## Re-Working Clavis 

In [1]:
## This is Clavis
## Clavis is a Keyword Expansion and Categorization Tool for Digital Marketing & URL Generation

## For example if you have a keyword like "best shoes" and you want to expand it to "best shoes for cycling" and "best shoes for running"
## as well as categorize whether it is "Male", "Female", "Unisex" or "Kids" you can do that with Clavis
## Also identify whether a keyword is Generic or Branded (Generic = "best shoes", Branded = "Nike shoes")
## also it identifies the Topic of the keyword ("Accessories", "Cycling Jackets", "Mountain Biking Jackets", etc..)
## lastly it will also identify which ones should be "Deleted" and which ones should be "Kept"

## The input to this system are two different CSV Files:

## Input 1: Keywords.csv
## Keywords File: This is a CSV file with the following columns: Keywords
## Keywords File Example:
## Keywords: Best shoes, running shoes, etc..
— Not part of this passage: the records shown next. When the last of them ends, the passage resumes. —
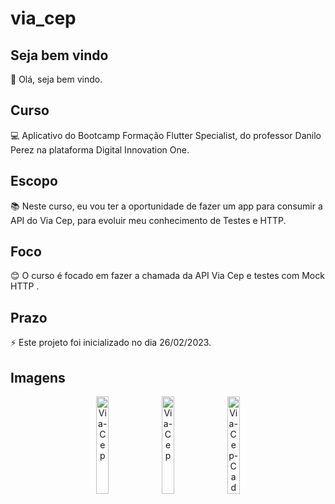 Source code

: # via_cep

## Seja bem vindo

👋 Olá, seja bem vindo.

## Curso

💻 Aplicativo do Bootcamp Formação Flutter Specialist, do professor Danilo Perez na plataforma Digital Innovation One.

## Escopo

📚 Neste curso, eu vou ter a oportunidade de fazer um app para consumir a API do Via Cep, para evoluir meu conhecimento de Testes e HTTP.


## Foco

😊 O curso é focado em fazer a chamada da API Via Cep e testes com Mock HTTP .

## Prazo

⚡ Este projeto foi inicializado no dia 26/02/2023.

## Imagens

<p float="left" align="center">
  <img src="https://i.ibb.co/w08X8j7/Cadastro-Ceps.png" alt="Via-Cep" width="20%"/>
  <img src="https://i.ibb.co/09Cs928/Consultar-Ceps.png" alt="Via-Cep" width="20%"/>
  <img src="https://i.ibb.co/94w6PRb/Cadastro-Ceps-Error.png" alt="Via-Cep-Cadastro-Error"  width="20%"
  <img src="https://i.ibb.co/wdVCZLz/Consultar-Cep-Valido.png" alt="Via-Cep-Valido" width="20%"
  <img src="https://i.ibb.co/7rMH0Bx/Consultar-Cep-Invalido.png" alt="Via-Cep-Invalido"  width="20%"/>      

</p>

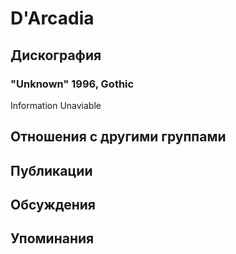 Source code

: # D'Arcadia



## Дискография

### "Unknown" 1996, Gothic

Information Unaviable


## Отношения с другими группами


## Публикации


## Обсуждения


## Упоминания


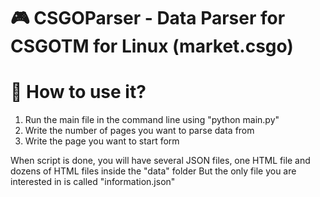 # :video_game: CSGOParser - Data Parser for CSGOTM for Linux (market.csgo)

# :blue_book: How to use it?
1. Run the main file in the command line using "python main.py"
2. Write the number of pages you want to parse data from
3. Write the page you want to start form

When script is done, you will have several JSON files, one HTML file and dozens of HTML files inside the "data" folder
But the only file you are interested in is called "information.json"
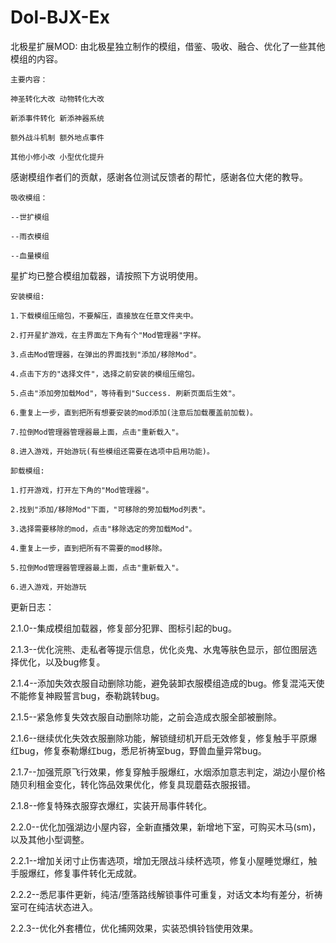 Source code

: # Dol-BJX-Ex
 北极星扩展MOD: 由北极星独立制作的模组，借鉴、吸收、融合、优化了一些其他模组的内容。

    主要内容：

    神圣转化大改 动物转化大改

    新添事件转化 新添神器系统

    额外战斗机制 额外地点事件

    其他小修小改 小型优化提升

感谢模组作者们的贡献，感谢各位测试反馈者的帮忙，感谢各位大佬的教导。

    吸收模组：

    --世扩模组

    --雨衣模组

    --血量模组

星扩均已整合模组加载器，请按照下方说明使用。

    安装模组: 

    1.下载模组压缩包，不要解压，直接放在任意文件夹中。

    2.打开星扩游戏，在主界面左下角有个"Mod管理器"字样。

    3.点击Mod管理器，在弹出的界面找到"添加/移除Mod"。

    4.点击下方的"选择文件"，选择之前安装的模组压缩包。

    5.点击"添加旁加载Mod"，等待看到"Success. 刷新页面后生效"。

    6.重复上一步，直到把所有想要安装的mod添加(注意后加载覆盖前加载)。

    7.拉倒Mod管理器管理器最上面，点击"重新载入"。

    8.进入游戏，开始游玩(有些模组还需要在选项中启用功能)。

    卸载模组: 

    1.打开游戏，打开左下角的"Mod管理器"。

    2.找到"添加/移除Mod"下面，"可移除的旁加载Mod列表"。

    3.选择需要移除的mod，点击"移除选定的旁加载Mod"。

    4.重复上一步，直到把所有不需要的mod移除。

    5.拉倒Mod管理器管理器最上面，点击"重新载入"。

    6.进入游戏，开始游玩

更新日志：

2.1.0--集成模组加载器，修复部分犯罪、图标引起的bug。

2.1.3--优化浣熊、走私者等提示信息，优化炎鬼、水鬼等肤色显示，部位图层选择优化，以及bug修复。

2.1.4--添加失效衣服自动删除功能，避免装卸衣服模组造成的bug。修复混沌天使不能修复神殿誓言bug，泰勒跳转bug。

2.1.5--紧急修复失效衣服自动删除功能，之前会造成衣服全部被删除。

2.1.6--继续优化失效衣服删除功能，解锁缝纫机开启无效修复，修复触手平原爆红bug，修复泰勒爆红bug，悉尼祈祷室bug，野兽血量异常bug。

2.1.7--加强荒原飞行效果，修复穿触手服爆红，水烟添加意志判定，湖边小屋价格随贝利租金变化，转化饰品效果优化，修复具现蘑菇衣服报错。

2.1.8--修复特殊衣服穿衣爆红，实装开局事件转化。

2.2.0--优化加强湖边小屋内容，全新直播效果，新增地下室，可购买木马(sm)，以及其他小型调整。

2.2.1--增加关闭寸止伤害选项，增加无限战斗续杯选项，修复小屋睡觉爆红，触手服爆红，修复事件转化无成就。

2.2.2--悉尼事件更新，纯洁/堕落路线解锁事件可重复，对话文本均有差分，祈祷室可在纯洁状态进入。

2.2.3--优化外套槽位，优化捕网效果，实装恐惧铃铛使用效果。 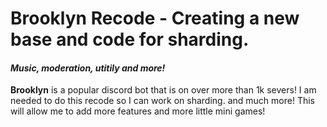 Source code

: # Brooklyn Recode - Creating a new base and code for sharding.
#### *Music, moderation, utitily and more!*


**Brooklyn** is a popular discord bot that is on over more than 1k severs! I am needed to do this recode so I can work on sharding. and much more! This will allow me to add more features and more little mini games!
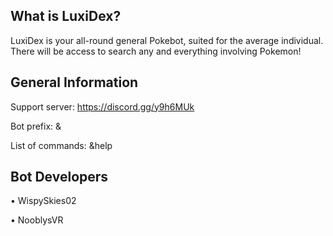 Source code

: ## What is LuxiDex?

LuxiDex is your all-round general Pokebot, suited for the average individual. There will be access to search any and everything involving Pokemon!

## General Information

Support server: https://discord.gg/y9h6MUk

Bot prefix: &

List of commands: &help

## Bot Developers

• WispySkies02

• NooblysVR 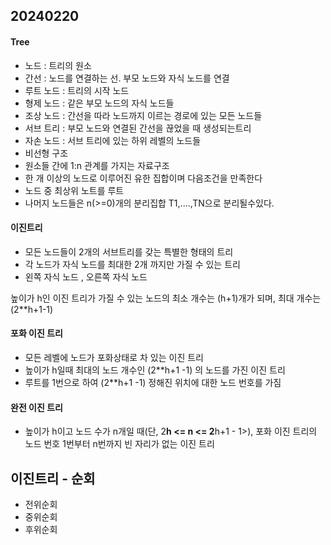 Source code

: ## 20240220

#### Tree
- 노드 : 트리의 원소
- 간선 : 노드를 연결하는 선. 부모 노드와 자식 노드를 연결
- 루트 노드 : 트리의 시작 노드
- 형제 노드 : 같은 부모 노드의 자식 노드들
- 조상 노드 : 간선을 따라 노드까지 이르는 경로에 있는 모든 노드들
- 서브 트리 : 부모 노드와 연결된 간선을 끊었을 때 생성되는트리
- 자손 노드 : 서브 트리에 있는 하위 레벨의 노드들
- 비선형 구조
- 원소들 간에 1:n 관계를 가지는 자료구조
- 한 개 이상의 노드로 이루어진 유한 집합이며 다음조건을 만족한다
- 노드 중 최상위 노트를 루트
- 나머지 노드들은 n(>=0)개의 분리집합 T1,....,TN으로 분리될수있다.

 #### 이진트리
 - 모든 노드들이 2개의 서브트리를 갖는 특별한 형태의 트리
 - 각 노드가 자식 노드를 최대한 2개 까지만 가질 수 있는 트리
- 왼쪽 자식 노드 , 오른쪽 자식 노드



높이가 h인 이진 트리가 가질 수 있는 노드의 최소 개수는 (h+1)개가 되며, 최대 개수는 (2**h+1-1)


#### 포화 이진 트리
- 모든 레벨에 노드가 포화상태로 차 있는 이진 트리
- 높이가 h일때 최대의 노드 개수인 (2**h+1 -1) 의 노드를 가진 이진 트리
- 루트를 1번으로 하여 (2**h+1 -1) 정해진 위치에 대한 노드 번호를 가짐

#### 완전 이진 트리
- 높이가 h이고 노드 수가 n개일 때(단, 2**h <= n <= 2**h+1 - 1>), 포화 이진 트리의 노드 번호 1번부터 n번까지 빈 자리가 없는 이진 트리

## 이진트리 - 순회
- 전위순회
- 중위순회
- 후위순회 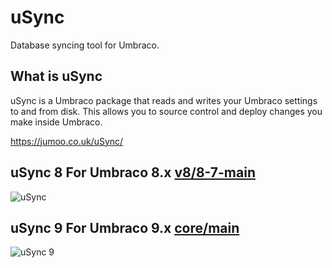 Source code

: # uSync
Database syncing tool for Umbraco.

## What is uSync 

uSync is a Umbraco package that reads and writes your Umbraco settings to and from disk. This allows you to source control and deploy changes you make inside Umbraco.

https://jumoo.co.uk/uSync/

## uSync 8 For Umbraco 8.x [v8/8-7-main](https://github.com/KevinJump/uSync8/tree/v8/8.7-main)
![uSync](https://github.com/KevinJump/uSync8/blob/v8/8.2/Screenshots/usyncprogress.gif "uSync Import Animation")

## uSync 9 For Umbraco 9.x [core/main](https://github.com/KevinJump/uSync8/tree/core/main)

![uSync 9](https://github.com/KevinJump/uSync8/blob/core/main/screenshots/importing.gif)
## Input 2: Categories.csv
## Categories File: This is a CSV with the following columns: Category, Search For, Return
## Categories File Example:
## Category | Search For | Return
## Gender | | Unisex --> If Search For is empty, return Unisex
## Gender | man | Men
## Gender | woman | Women
## Gender | lady | Women
## Gender | boy | Kids
## Branded_generic | | Generic --> If Search For is empty, return Generic
## Branded_generic | nike | Branded
## Branded_generic | adidas | Branded
## Branded_generic | puma | Branded
## Branded_generic | reebok | Branded
## Topic | | None --> If Search For is empty, return None
## Topic | cleats | accessories
## topic | vest | Gilet
## Topic | jacket*cycling*mountain*jacket | mountain biking jackets --> asterisk is a wildcard character, it can be used to match multiple words

## Output:
## Output is a CSV file with the following columns: Keywords, Gender, Branded_Generic, Topic, Delete_Keep
## Output Example:
## Keywords | Gender | Branded_Generic | Topic | Delete_Keep
## Best shoes | Unisex | Generic | None | Keep
## Best shoes for cycling | Unisex | Generic | cycling | Keep
## Best shoes for running | Unisex | Generic | running | Keep
## Nike shoes | Unisex | Branded | None | Keep
## Nike shoes for cycling | Unisex | Branded | cycling | Keep
## Nike shoes for running | Unisex | Branded | running | Keep
## Adidas shoes | Unisex | Branded | None | Keep
## women's cycling suit | Women | Generic | cycling | Keep


## PART 3: URL Generation
"""

Product - URL	Model - URL	Style - URL	Gender - URL	Sport - URL	Best for - URL	Colour - URL	Features - URL	Collection - URL	Brand - URL	Size - URL	Rise - URL	Sustainable - URL	Material - URL	Teams - URL	Kit Teams - URL	Winter - URL	Outlet - URL	Support - URL	Length - URL	Fit - URL	Surface - URL	Techologies - URL
"""
## those are all the mappings that are available for the URL Generation
## the matching will be done for each of the categories and then concatenated with a custom separator (default is "-")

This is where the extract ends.